Menjadi pribadi yang begitu dingin dan tertutup dengan orang lain membuatnya nyaman untuk tetap berteman dengan sebuah piano elegan yang sekarang tengah ia mainkan.

Tak lama terdengar lantunan musik klasik yang keluar dari piano itu, terdengar lembut namun juga bertenaga. Sangat lembut dan juga berperasaan. Kesan lagu yang misterius dan tersembunyi terasa pada lantunan nada nya. Ini lah Ilham, mencoba memberi tahu pada isi dunia bahwa hidup adalah teka teki.

***

Tentang sebuah kisah dua manusia dengan sisi yang lain. Memendam rasa bukanlah perkara yang mudah, seperti ingin keluar dari jalurnya. Saga melupakan sejenak tentang sebuah rasa hormat pada papa nya.
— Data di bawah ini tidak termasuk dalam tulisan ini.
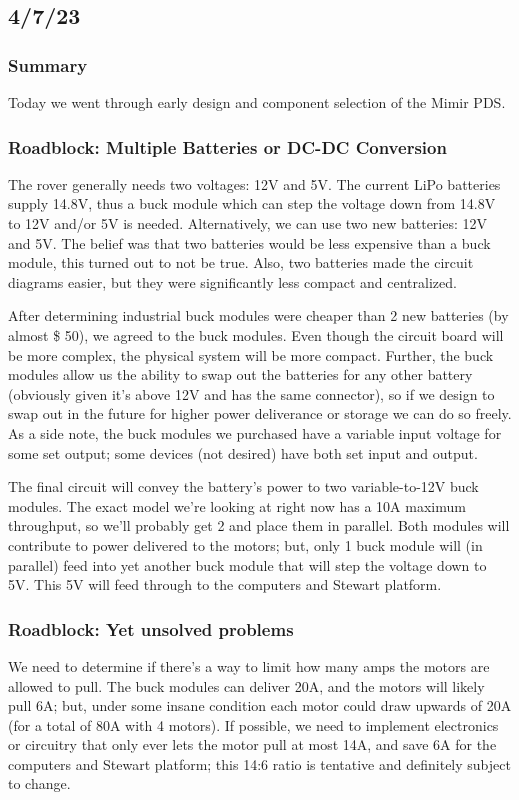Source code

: \documentclass[a4paper, 10pt]{article}
\begin{document}
	\subsection{4/7/23}
		\subsubsection{Summary}
		Today we went through early design and component selection of the Mimir PDS. 
		
		\subsubsection{Roadblock: Multiple Batteries or DC-DC Conversion}
		The rover generally needs two voltages: 12V and 5V. The current LiPo batteries supply 14.8V, thus a buck module which can step the voltage down from 14.8V to 12V and/or 5V is needed. Alternatively, we can use two new batteries: 12V and 5V. The belief was that two batteries would be less expensive than a buck module, this turned out to not be true. Also, two batteries made the circuit diagrams easier, but they were significantly less compact and centralized.
		
		After determining industrial buck modules were cheaper than 2 new batteries (by almost \$ 50), we agreed to the buck modules. Even though the circuit board will be more complex, the physical system will be more compact. Further, the buck modules allow us the ability to swap out the batteries for any other battery (obviously given it's above 12V and has the same connector), so if we design to swap out in the future for higher power deliverance or storage we can do so freely. As a side note, the buck modules we purchased have a variable input voltage for some set output; some devices (not desired) have both set input and output.
		
		The final circuit will convey the battery's power to two variable-to-12V buck modules. The exact model we're looking at right now has a 10A maximum throughput, so we'll probably get 2 and place them in parallel. Both modules will contribute to power delivered to the motors; but, only 1 buck module will (in parallel) feed into yet another buck module that will step the voltage down to 5V. This 5V will feed through to the computers and Stewart platform.
		
		\subsubsection{Roadblock: Yet \textbf{unsolved} problems}
		We need to determine if there's a way to limit how many amps the motors are allowed to pull. The buck modules can deliver 20A, and the motors will likely pull 6A; but, under some insane condition each motor could draw upwards of 20A (for a total of 80A with 4 motors). If possible, we need to implement electronics or circuitry that only ever lets the motor pull at most 14A, and save 6A for the computers and Stewart platform; this 14:6 ratio is tentative and definitely subject to change.
		
\end{document}
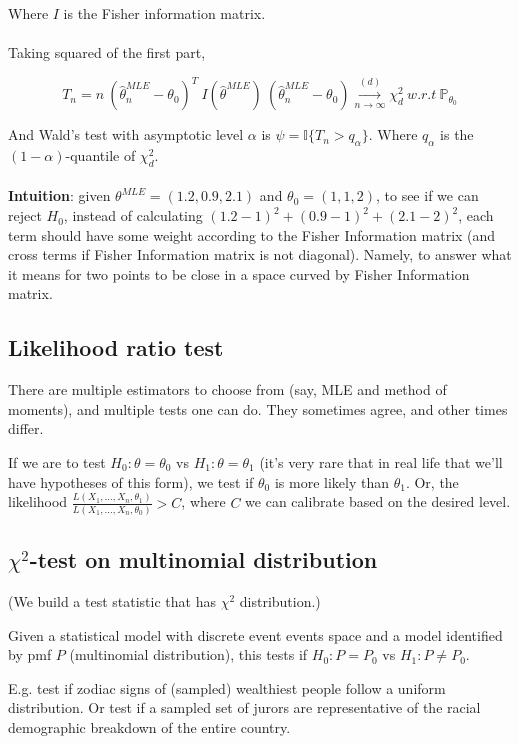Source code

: \documentclass{article}
\begin{document}
Where $I$ is the Fisher information matrix.
\\
\\
Taking squared of the first part,

$$
T_n = n ~ (\hat{\theta}^{MLE}_{n} - \theta_0)^T ~ I(\hat{\theta}^{MLE}) ~ (\hat{\theta}^{MLE}_{n} - \theta_0) \overset{(d)}{\underset{n \to \infty}{\longrightarrow}} \chi^2_d ~ w.r.t ~ \mathbb{P}_{\theta_0}
$$

And Wald's test with asymptotic level $\alpha$ is $\psi = \mathbb{I}\{T_n > q_{\alpha}\}$.
Where $q_{\alpha}$ is the $(1 - \alpha)$-quantile of $\chi_d^2$.
\\
\\
\textbf{Intuition}: given $\theta^{MLE} = (1.2, 0.9, 2.1)$ and $\theta_0 = (1, 1, 2)$, to see if we can reject $H_0$, instead of calculating $(1.2 - 1)^2 + (0.9 - 1)^2 + (2.1 - 2)^2$, each term should have some weight according to the Fisher Information matrix (and cross terms if Fisher Information matrix is not diagonal).
Namely, to answer what it means for two points to be close in a space curved by Fisher Information matrix.

\subsection{Likelihood ratio test}

There are multiple estimators to choose from (say, MLE and method of moments), and multiple tests one can do.
They sometimes agree, and other times differ.

If we are to test $H_0: \theta = \theta_0$ vs $H_1: \theta = \theta_1$ (it's very rare that in real life that we'll have hypotheses of this form), we test if $\theta_0$ is more likely than $\theta_1$.
Or, the likelihood $\frac{L(X_1, \dots, X_n, \theta_1)}{L(X_1, \dots, X_n, \theta_0)} > C$, where $C$ we can calibrate based on the desired level.

\subsection{$\chi^2$-test on multinomial distribution}

(We build a test statistic that has $\chi^2$ distribution.)

Given a statistical model with discrete event events space and a model identified by pmf $P$ (multinomial distribution),
this tests if $H_0: P = P_0$ vs $H_1: P \neq P_0$.

E.g. test if zodiac signs of (sampled) wealthiest people follow a uniform distribution.
Or test if a sampled set of jurors are representative of the racial demographic breakdown of the entire country.
\end{document}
Saga memberanikan diri setelah sekian tahun mencoba mengumpulkan sebuah keyakinan. Setelah sekian lama ia mencari pendukung dari apa yang akan ia lakukan. Dan pada akhirnya keberanian itu muncul tepat pada waktunya namun dengan keadaan yang salah. Keyakinan itu adalah bahwa ; ia benar-benar kehilangan apa yang selama ini dimiliki setiap keluarga utuh, cinta dan kasih sayang.

Saga memasuki rumah megah yang menjadi tempatnya tumbuh sejak kecil. Ia mendengar suara piano yang dimainkan Ilham kakaknya sejak dari pintu masuk.

"Baru balik? Dari mana?" Ilham yang menyadari kehadiran adiknya menghentikan permainannya.

"Kampus." Saga menuju kamar dan tak lama ia sudah kembali dengan tambahan jaket merah maroon di tubuhnya.

"Kemana lagi?" tanya Ilham.

"Jalan, sama Erin."

"Hujan," ucap Ilham.

"Terus?. Kenapa?. Hujan air, kan?"

Semenjak mama dan papa nya berpisah, Saga Ravenda tumbuh menjadi pribadi yang tidak ingin di larang, hidupnya harus bebas sebebas bebasnya, terkadang sifatnya bertolak belakang dengan Ilham kakaknya. Sudah belasan tahun ia hidup bersama kakaknya. Sifat dingin Ilham membuat Saga paham betul apa isi hati kakaknya yang sesungguhnya.

Lelaki yang nyaris sempurna itu keluar rumah tanpa persetujuan dari Ilham. Kulitnya yang putih, tubuh yang jangkung serta hidup serba cukup, membuat Saga selalu menjadi pusat perhatian orang orang terutama kaum wanita. Hanya karena wajahnya yang terlihat tidak ramah, banyak wanita yang hanya menatapnya kagum tanpa berani mendekatinya, belum lagi mobil mewah selalu menemaninya kemana pun dia pergi semakin membuat Saga terlihat sempurna di mata kaum hawa.